(TASK INSTRUCTIONS) In the entries that follow, how many lines hold "gradphysics"? Nothing but the number is expected.

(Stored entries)
*** Begin section ***

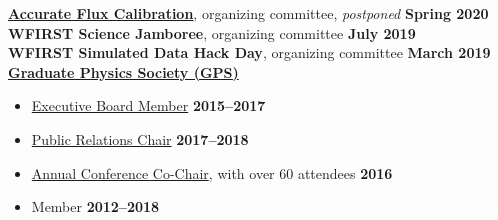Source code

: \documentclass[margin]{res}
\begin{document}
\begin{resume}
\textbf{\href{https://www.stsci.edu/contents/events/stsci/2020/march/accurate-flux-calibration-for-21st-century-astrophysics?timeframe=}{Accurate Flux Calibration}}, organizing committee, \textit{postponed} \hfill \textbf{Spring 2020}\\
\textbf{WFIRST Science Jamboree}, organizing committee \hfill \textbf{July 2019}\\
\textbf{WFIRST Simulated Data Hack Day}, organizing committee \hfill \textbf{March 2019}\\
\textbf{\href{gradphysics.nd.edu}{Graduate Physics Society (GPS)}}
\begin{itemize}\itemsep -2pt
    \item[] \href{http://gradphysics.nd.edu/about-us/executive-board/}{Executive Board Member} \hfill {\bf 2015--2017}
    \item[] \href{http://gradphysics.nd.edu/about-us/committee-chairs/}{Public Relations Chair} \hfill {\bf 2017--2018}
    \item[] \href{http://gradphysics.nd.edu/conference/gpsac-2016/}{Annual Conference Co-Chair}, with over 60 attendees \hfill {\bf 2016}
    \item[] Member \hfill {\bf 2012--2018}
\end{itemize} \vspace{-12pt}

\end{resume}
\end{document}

*** End section ***

(TASK OUTPUT) 4